Buongiorno Enrico, quello che descrivi non è superficialità, né mancanza di valori. È sofferenza. E soprattutto è consapevolezza, che è qualcosa che molte persone non raggiungono mai. Il fatto che tu riesca a osservarti con questa lucidità, anche se dolorosa, dice già molto della tua profondità. Mi colpisce una cosa centrale: tu non dici “non mi importa degli altri”, ma “non riesco a sentirmi all’altezza di un rapporto profondo”. Questo è molto diverso. In genere, dietro questa difficoltà non c’è assenza di empatia, ma una distanza da sé stessi così antica e strutturata da rendere complicato sentire davvero, senza filtri. Le parole allora diventano un rifugio: uno spazio in cui sei competente, riconosciuto, al sicuro. Non è un inganno deliberato, è una strategia di sopravvivenza.

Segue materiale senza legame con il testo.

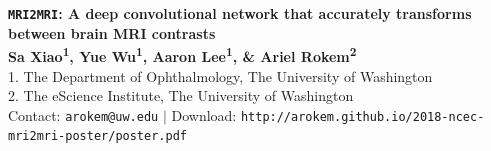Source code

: \documentclass[a0, landscape]{a0poster}
\begin{document}


\begin{minipage}[b]{0.9\linewidth}
\veryHuge \color{NavyBlue} \textbf{{\tt MRI2MRI}: A deep convolutional network that accurately transforms between brain MRI contrasts} \color{Black}\\ %
\huge \textbf{Sa Xiao\textsuperscript{1}, Yue Wu\textsuperscript{1}, Aaron Lee\textsuperscript{1}, \& Ariel Rokem\textsuperscript{2}}\\ %
\Large 1. The Department of Ophthalmology, The University of Washington \\ 2. The eScience Institute, The University of Washington \\%
\Large Contact: \texttt{arokem@uw.edu} $|$ Download: \texttt{http://arokem.github.io/2018-ncec-mri2mri-poster/poster.pdf}
\end{minipage}
%
%
\end{document}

Quando parli di “simulazione” emotiva, io sento una persona che vorrebbe sentire di più, ma che probabilmente ha imparato molto presto che mostrarsi autenticamente era rischioso, inutile o non accolto. L’energia che oggi senti mancare spesso non è mai stata disponibile liberamente: è stata spesa per adattarti, per reggere un’immagine, per non deludere, per non essere abbandonato. A lungo andare, questo svuota.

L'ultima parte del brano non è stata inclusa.